As demand for commercial property rises, so does the likelihood of values increasing, especially with falling interest rates on the horizon.

Anticipating market shifts, Thinktank has also raised its maximum loan sizes to cater to Full Doc Commercial and SMSF transactions up to $8 million. Moreover, its Mid Doc Loan now provides lending solutions of up to $6 million, based on self-certification and several options to support income documentation.

Offices still a point of worry

But while there is plenty of opportunity for growth, some sectors – like offices, which still are under-utilised following the COVID-19 pandemic – are still struggling.

The expected return-to-work in CBDs has been lacklustre, resulting in many city office blocks remaining vacant. Indeed, the national vacancy rate for CBD office has been trending higher over the past 12 months and now sits around 13.7 per cent, according to the CBRE, with the national vacancy rate expected to peak this year.

While office properties were doing better in some capitals, a real recovery remains some way off, according to Thinktank, noting this sector has generally seen negative half-year results and negative commentary from major real estate investment trusts (which own about 10 per cent of office space and 60 per cent of retail space in Australia).

For example, aggregate valuation measures of commercial real estate have fallen by around 10 per cent in the office segment and by around 8 per cent in the retail and industrial segments since mid-2022. This has led to a swathe of revaluations of commercial real estate assets by some listed Australian real estate investment trusts and superannuation funds.

Wright said that, due to the flow-on effects of tighter monetary policy, Thinktank anticipates “some weakness in pockets of retail, hospitality and strata office”.

“We remain conscious of numerous challenges facing the commercial office market in particular and of the significant revaluations that are only progressively being revealed,” Wright told The Adviser.

Identifying the opportunity

Given the different outlooks for commercial property, it is key for brokers who want to write more commercial mortgages this year to stay abreast of the latest trends. Given the fact that commercial loans can take time to structure (often months), ensuring that any red flags are identified before months of work are completed will save brokers from wasting their – and their clients’ – time and effort.

To mitigate this risk, engaging with trusted partners – such as specialist lenders and accountants – can be a godsend when it comes to generating and converting quality leads.

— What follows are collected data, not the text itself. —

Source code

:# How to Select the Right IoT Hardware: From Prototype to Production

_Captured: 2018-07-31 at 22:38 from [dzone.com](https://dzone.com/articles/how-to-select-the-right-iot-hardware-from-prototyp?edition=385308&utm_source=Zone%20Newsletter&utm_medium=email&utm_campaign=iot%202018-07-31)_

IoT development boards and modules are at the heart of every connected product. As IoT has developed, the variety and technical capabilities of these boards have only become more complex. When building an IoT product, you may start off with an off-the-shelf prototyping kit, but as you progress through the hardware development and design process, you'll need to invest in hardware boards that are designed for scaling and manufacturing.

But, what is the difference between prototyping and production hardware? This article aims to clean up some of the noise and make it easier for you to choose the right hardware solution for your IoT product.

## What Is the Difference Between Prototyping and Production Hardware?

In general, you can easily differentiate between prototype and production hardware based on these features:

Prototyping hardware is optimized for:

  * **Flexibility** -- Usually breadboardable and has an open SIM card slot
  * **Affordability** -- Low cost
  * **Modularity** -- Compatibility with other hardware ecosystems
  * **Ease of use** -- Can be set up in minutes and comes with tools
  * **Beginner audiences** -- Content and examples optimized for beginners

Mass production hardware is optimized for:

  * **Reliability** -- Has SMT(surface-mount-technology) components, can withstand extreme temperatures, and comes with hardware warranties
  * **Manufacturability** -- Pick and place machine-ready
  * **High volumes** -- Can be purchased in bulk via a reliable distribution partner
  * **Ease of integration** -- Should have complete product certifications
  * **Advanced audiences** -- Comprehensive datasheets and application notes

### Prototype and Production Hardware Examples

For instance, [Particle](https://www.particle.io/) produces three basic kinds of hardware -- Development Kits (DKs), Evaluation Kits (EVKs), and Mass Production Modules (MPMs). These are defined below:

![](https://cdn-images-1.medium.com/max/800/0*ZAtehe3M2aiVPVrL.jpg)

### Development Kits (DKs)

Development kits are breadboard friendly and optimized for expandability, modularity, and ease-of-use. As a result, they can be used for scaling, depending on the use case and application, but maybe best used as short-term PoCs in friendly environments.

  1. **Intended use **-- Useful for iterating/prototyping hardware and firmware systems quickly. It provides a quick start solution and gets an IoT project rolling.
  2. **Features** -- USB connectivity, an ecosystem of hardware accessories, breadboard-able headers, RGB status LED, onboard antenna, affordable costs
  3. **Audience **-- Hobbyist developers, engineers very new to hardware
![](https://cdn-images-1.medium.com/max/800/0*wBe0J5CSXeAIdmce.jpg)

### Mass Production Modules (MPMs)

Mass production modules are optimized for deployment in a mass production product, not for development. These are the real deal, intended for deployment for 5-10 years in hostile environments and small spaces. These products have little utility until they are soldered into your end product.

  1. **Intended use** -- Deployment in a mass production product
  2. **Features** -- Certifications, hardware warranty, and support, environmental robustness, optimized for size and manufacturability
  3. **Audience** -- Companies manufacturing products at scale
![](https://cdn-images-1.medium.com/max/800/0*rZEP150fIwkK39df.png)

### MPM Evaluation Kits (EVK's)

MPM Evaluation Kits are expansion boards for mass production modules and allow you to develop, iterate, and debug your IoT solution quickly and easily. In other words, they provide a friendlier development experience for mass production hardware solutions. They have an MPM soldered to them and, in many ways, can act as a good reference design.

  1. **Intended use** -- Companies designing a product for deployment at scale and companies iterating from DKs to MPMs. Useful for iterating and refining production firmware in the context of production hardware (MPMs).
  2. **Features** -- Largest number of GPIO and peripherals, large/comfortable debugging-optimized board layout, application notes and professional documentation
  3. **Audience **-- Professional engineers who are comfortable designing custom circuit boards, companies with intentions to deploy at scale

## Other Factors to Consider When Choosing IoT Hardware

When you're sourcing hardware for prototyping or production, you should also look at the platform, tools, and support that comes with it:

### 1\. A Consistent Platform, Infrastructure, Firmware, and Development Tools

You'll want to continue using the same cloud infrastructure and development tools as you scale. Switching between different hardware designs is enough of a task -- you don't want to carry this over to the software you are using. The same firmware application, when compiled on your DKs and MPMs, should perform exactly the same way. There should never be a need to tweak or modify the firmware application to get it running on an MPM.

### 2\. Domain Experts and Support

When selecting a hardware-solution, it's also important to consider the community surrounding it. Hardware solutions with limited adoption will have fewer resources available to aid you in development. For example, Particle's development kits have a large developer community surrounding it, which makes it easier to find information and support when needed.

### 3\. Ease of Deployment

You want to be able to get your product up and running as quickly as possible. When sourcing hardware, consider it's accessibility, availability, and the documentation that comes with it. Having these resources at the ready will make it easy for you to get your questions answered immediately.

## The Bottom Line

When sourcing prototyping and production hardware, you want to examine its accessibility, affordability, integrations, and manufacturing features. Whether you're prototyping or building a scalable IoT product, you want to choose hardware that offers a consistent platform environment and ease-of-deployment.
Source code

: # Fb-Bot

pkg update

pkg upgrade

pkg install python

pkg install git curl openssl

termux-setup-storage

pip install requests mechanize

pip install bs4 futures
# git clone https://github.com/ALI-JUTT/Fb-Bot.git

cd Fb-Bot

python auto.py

Several lenders, such as Thinktank, have experienced relationship managers on hand to help workshop scenarios and also provide specialist education and upskilling sessions to brokers.

Wright said: “If brokers are looking to uplift their commercial expertise and establish a connection with Thinktank, we recommend that they reach out to our dedicated relationship manager team. They will provide invaluable support at every step of the way, from workshop to settlement, and are always available for informal conversations and to provide industry insights and updates.

“Thinktank was originally established nearly 20 years ago as a specialist commercial lender, so we have deep commercial experience and demonstrable expertise around empowering brokers to successfully diversify into the commercial space.

“Many brokers want to be able to offer a range of solutions to their clients, as this typically leads to stronger and deeper relationships, new advocates, and potential new revenue streams.

“We recognise that educating and upskilling mortgage brokers is crucial for the brokers’ business, our business, and the industry as a whole, this is why broker education is woven into the fabric of how we do business.

“Thinktank is poised to help brokers and customers capitalise on market opportunities with expanded offerings for purchases, refinancing, and equity release. We’re committed to supporting brokers in navigating market shifts effectively.”